Would any judge consider Charlotte a “suitable” person? She had married beneath her, regularly meddled in the detection of crimes, had gone careering round music halls and mortuaries, had disguised herself as a missing courtesan, and had driven after a murderess in a carriage chase that had ended up in a fight on a bawdy house floor. And certainly she had campaigned in her own way for reform!

He could not think clearly of what he might feel if any law could visit him and take away his children if his social circumstances were deemed inadequate. The pain of it drenched even his imagination.

And the thought that inevitably followed it was that he could well believe Florence Ivory might have hated Etheridge enough to cut his throat, and Africa Dowell with her, had she known and loved the child too, and seen the grief.
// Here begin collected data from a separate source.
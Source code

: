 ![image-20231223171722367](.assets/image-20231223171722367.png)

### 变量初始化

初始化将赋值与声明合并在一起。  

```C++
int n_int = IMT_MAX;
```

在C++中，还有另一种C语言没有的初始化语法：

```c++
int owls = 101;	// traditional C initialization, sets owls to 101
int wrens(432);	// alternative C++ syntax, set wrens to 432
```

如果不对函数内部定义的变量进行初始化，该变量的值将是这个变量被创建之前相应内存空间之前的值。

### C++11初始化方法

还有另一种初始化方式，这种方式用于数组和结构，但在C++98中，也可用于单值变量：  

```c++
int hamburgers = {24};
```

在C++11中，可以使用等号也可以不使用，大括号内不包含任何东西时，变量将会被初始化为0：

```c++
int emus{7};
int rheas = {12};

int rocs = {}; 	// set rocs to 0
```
It was a conclusion he could not escape, deeply as he wanted to.

He said nothing of it to Charlotte that night, but in the morning when the post came, he noticed the letter in Emily’s hand with its Venetian postmark and knew it would be full of news, excitement, and romance. Emily might have debated whether to talk of all the glamor she was enjoying or to temper it, in view of the fact that Charlotte would never see such things, but knowing Emily, he believed she would not patronize Charlotte with such an evasion. And he guessed the mixture of happiness and envy, and the sense of being left out, that Charlotte would feel.

She would say nothing, he knew that. She had not shown him the first letter, nor would she show him this one, because she wanted him to think she cared only that Emily was happy, not about all the things Emily had, and indeed in her heart that was what mattered to her.

He chose this moment to tell her of his involvement in the Westminster murders, both to take her mind from Emily’s new and glittering world and to ease a certain loneliness he felt in not so far having shared with her his feelings, his frustration, confusion, and deep awareness of pain.

He sat at the breakfast table eating toast and Charlotte’s sharp, pungent marmalade.

“Yesterday I spoke to a woman who may have cut the throats of two men on Westminster Bridge,” he said with his mouth full.

Charlotte stopped with her cup halfway to her mouth. “You didn’t tell me you were working on that case!” she exclaimed.

He smiled. “There hasn’t been much opportunity, what with Emily’s wedding. Then I suppose I became involved in the routine, rather sad questions. It doesn’t concern anyone you know.”

She pulled a little half apologetic face, realizing his unsaid need to speak of something that had puzzled or grieved him. He read her expression, the understanding between them wry and sweet.

“A woman?” she said with raised brows. “Could it really have been a woman? Or do you mean she paid someone else?”

“This woman, I think, could have done it herself. She has the passion, and believes she has cause—”

“Has she?” Charlotte interrupted quickly.

“Perhaps.” He took another bit of the toast and it crumbled in his hand. He picked up the pieces and finished them before taking another slice. Charlotte waited impatiently. “I think you would feel she had,” he said, and he outlined for her all that had happened so far, enlarging his opinions of Florence Ivory and Africa Dowell, finding depth and subtlety in them as he searched for the precise words he wanted.